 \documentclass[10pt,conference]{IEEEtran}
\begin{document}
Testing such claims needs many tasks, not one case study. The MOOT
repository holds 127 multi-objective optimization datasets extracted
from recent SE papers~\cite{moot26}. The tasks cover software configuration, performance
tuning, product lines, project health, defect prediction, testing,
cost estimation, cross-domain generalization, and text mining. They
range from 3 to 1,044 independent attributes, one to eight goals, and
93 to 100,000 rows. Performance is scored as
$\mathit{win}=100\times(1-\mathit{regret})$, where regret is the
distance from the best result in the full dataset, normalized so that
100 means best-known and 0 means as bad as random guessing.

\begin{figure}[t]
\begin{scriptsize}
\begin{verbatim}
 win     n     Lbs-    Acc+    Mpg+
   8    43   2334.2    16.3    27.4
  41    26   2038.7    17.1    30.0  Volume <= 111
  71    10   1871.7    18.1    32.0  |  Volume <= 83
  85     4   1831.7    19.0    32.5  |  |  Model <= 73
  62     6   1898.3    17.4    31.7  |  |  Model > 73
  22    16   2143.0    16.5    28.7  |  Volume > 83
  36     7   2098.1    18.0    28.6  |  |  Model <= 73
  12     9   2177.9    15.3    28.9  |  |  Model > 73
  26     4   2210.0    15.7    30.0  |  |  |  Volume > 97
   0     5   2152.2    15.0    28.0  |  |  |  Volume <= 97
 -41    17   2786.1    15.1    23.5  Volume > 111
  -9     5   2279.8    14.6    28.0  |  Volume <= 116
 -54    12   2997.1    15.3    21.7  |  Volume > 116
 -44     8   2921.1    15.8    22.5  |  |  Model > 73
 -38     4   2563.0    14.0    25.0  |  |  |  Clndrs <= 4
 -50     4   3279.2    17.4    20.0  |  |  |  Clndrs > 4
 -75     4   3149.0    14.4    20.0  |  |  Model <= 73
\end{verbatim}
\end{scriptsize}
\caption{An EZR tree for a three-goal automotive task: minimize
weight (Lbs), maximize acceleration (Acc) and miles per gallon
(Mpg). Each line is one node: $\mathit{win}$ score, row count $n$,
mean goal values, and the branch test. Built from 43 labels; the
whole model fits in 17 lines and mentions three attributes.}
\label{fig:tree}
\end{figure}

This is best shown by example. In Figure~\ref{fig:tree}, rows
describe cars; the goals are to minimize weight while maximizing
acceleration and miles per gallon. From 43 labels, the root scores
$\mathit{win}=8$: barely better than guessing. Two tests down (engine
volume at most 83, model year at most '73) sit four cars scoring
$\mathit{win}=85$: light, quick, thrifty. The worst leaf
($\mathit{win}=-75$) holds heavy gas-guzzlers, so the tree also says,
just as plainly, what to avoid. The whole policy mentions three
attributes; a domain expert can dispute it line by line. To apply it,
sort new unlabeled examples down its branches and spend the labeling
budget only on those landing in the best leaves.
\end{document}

* * * *

**The task**
Every line from the one containing "budget only on" through the end of the data must be repeated exactly, and no other line.

**Your solution**
budget only on those landing in the best leaves.
\end{document}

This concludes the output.